REQUIRED ACTION -> Only the lines from the top of the data through the line containing "Spherical harmonic (SH)" should be duplicated, exactly as they appear.

━━━ RECORDS FOR PROCESSING ━━━

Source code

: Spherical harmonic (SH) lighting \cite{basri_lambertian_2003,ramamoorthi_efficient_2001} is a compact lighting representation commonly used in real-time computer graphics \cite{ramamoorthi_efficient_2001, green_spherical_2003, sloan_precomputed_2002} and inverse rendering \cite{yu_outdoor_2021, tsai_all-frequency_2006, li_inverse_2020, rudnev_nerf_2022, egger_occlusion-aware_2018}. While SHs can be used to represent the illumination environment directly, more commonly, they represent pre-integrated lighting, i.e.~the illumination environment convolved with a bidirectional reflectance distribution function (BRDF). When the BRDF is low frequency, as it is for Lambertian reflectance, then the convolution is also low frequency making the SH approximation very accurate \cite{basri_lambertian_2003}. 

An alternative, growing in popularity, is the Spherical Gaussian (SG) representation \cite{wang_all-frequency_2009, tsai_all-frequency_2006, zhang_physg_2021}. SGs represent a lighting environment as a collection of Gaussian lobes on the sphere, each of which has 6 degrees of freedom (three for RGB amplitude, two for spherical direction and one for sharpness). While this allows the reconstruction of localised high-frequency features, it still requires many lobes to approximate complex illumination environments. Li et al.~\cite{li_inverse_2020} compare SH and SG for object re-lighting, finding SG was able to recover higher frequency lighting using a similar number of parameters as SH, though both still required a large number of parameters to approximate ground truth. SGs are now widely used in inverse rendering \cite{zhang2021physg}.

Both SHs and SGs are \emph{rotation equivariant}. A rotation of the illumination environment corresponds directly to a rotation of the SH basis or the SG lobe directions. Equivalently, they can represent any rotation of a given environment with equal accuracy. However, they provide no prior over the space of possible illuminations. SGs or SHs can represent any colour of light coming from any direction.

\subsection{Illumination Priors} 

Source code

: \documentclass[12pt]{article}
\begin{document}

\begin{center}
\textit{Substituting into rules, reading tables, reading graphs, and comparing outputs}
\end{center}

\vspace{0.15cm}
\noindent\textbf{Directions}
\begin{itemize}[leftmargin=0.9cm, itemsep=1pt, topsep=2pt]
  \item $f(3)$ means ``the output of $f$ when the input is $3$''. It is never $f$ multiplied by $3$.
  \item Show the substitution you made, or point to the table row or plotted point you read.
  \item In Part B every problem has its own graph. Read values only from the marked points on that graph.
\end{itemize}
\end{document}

━━━

ANSWER AREA ->
Source code

: Spherical harmonic (SH) lighting \cite{basri_lambertian_2003,ramamoorthi_efficient_2001} is a compact lighting representation commonly used in real-time computer graphics \cite{ramamoorthi_efficient_2001, green_spherical_2003, sloan_precomputed_2002} and inverse rendering \cite{yu_outdoor_2021, tsai_all-frequency_2006, li_inverse_2020, rudnev_nerf_2022, egger_occlusion-aware_2018}. While SHs can be used to represent the illumination environment directly, more commonly, they represent pre-integrated lighting, i.e.~the illumination environment convolved with a bidirectional reflectance distribution function (BRDF). When the BRDF is low frequency, as it is for Lambertian reflectance, then the convolution is also low frequency making the SH approximation very accurate \cite{basri_lambertian_2003}. 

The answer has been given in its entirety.